Lines with the string "precauzione" must each be copied from the listing.

Segment Start: DATA PROVIDED

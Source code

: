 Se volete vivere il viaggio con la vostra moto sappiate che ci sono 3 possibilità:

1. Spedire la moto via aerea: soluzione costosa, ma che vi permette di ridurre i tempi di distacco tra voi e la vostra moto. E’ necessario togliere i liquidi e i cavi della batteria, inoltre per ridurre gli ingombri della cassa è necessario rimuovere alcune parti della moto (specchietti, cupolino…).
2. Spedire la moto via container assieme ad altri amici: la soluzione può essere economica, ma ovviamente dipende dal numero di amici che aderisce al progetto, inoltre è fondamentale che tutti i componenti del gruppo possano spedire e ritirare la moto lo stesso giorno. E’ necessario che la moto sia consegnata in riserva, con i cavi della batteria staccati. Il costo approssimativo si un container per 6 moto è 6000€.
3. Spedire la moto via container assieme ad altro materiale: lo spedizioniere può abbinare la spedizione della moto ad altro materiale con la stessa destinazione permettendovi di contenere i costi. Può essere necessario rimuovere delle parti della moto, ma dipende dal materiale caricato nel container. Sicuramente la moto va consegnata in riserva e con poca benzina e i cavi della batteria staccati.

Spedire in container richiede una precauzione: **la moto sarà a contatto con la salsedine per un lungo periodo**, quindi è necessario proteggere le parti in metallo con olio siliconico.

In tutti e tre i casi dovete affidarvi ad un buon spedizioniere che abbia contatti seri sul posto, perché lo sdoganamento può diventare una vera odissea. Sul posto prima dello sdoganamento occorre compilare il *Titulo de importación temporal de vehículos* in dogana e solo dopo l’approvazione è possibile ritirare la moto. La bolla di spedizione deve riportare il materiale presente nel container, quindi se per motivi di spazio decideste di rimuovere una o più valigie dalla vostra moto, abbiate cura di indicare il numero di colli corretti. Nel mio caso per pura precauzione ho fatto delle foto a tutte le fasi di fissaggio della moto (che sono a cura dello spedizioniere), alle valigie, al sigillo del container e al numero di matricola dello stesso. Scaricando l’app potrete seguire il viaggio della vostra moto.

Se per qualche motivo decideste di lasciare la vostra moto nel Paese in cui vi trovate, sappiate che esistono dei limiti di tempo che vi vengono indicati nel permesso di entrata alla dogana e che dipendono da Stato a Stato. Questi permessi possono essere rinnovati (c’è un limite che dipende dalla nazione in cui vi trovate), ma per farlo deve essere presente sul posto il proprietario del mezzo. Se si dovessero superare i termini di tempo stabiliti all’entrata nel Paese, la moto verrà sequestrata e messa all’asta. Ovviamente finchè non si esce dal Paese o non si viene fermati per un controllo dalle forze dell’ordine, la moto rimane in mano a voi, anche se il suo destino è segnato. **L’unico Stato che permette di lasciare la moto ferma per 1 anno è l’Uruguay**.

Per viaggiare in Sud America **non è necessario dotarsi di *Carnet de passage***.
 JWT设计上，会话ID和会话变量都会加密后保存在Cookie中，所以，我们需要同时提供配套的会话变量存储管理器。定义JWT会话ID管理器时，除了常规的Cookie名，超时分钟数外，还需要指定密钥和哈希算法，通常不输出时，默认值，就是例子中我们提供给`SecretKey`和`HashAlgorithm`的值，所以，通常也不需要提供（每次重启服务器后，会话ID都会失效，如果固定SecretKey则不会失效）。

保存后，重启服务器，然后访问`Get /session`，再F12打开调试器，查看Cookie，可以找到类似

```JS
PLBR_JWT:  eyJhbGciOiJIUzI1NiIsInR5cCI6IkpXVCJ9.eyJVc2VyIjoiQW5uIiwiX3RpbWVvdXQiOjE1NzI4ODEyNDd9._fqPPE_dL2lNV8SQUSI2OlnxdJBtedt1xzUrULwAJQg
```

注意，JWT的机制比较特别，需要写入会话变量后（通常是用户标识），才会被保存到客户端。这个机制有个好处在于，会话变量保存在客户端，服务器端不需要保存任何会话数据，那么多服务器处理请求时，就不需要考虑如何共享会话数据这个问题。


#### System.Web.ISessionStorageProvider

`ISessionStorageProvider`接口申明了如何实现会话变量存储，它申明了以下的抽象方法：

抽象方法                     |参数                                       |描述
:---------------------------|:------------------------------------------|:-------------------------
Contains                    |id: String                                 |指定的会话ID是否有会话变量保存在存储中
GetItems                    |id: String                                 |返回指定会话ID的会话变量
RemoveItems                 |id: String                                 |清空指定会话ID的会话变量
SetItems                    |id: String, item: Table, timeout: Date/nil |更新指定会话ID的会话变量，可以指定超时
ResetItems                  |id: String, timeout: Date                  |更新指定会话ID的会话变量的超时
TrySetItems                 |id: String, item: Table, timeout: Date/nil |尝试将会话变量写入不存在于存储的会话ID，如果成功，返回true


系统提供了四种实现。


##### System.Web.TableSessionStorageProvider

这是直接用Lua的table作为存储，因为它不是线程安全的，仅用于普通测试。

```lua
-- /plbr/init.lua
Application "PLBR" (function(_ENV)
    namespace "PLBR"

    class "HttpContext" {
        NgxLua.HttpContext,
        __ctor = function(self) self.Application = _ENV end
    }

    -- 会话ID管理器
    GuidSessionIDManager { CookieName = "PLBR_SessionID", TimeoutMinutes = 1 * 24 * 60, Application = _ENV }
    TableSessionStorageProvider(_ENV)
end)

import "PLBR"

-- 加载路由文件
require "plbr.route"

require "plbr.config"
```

Segment End: DATA PROVIDED

WRITTEN REPLY
Spedire in container richiede una precauzione: **la moto sarà a contatto con la salsedine per un lungo periodo**, quindi è necessario proteggere le parti in metallo con olio siliconico.
In tutti e tre i casi dovete affidarvi ad un buon spedizioniere che abbia contatti seri sul posto, perché lo sdoganamento può diventare una vera odissea. Sul posto prima dello sdoganamento occorre compilare il *Titulo de importación temporal de vehículos* in dogana e solo dopo l’approvazione è possibile ritirare la moto. La bolla di spedizione deve riportare il materiale presente nel container, quindi se per motivi di spazio decideste di rimuovere una o più valigie dalla vostra moto, abbiate cura di indicare il numero di colli corretti. Nel mio caso per pura precauzione ho fatto delle foto a tutte le fasi di fissaggio della moto (che sono a cura dello spedizioniere), alle valigie, al sigillo del container e al numero di matricola dello stesso. Scaricando l’app potrete seguire il viaggio della vostra moto.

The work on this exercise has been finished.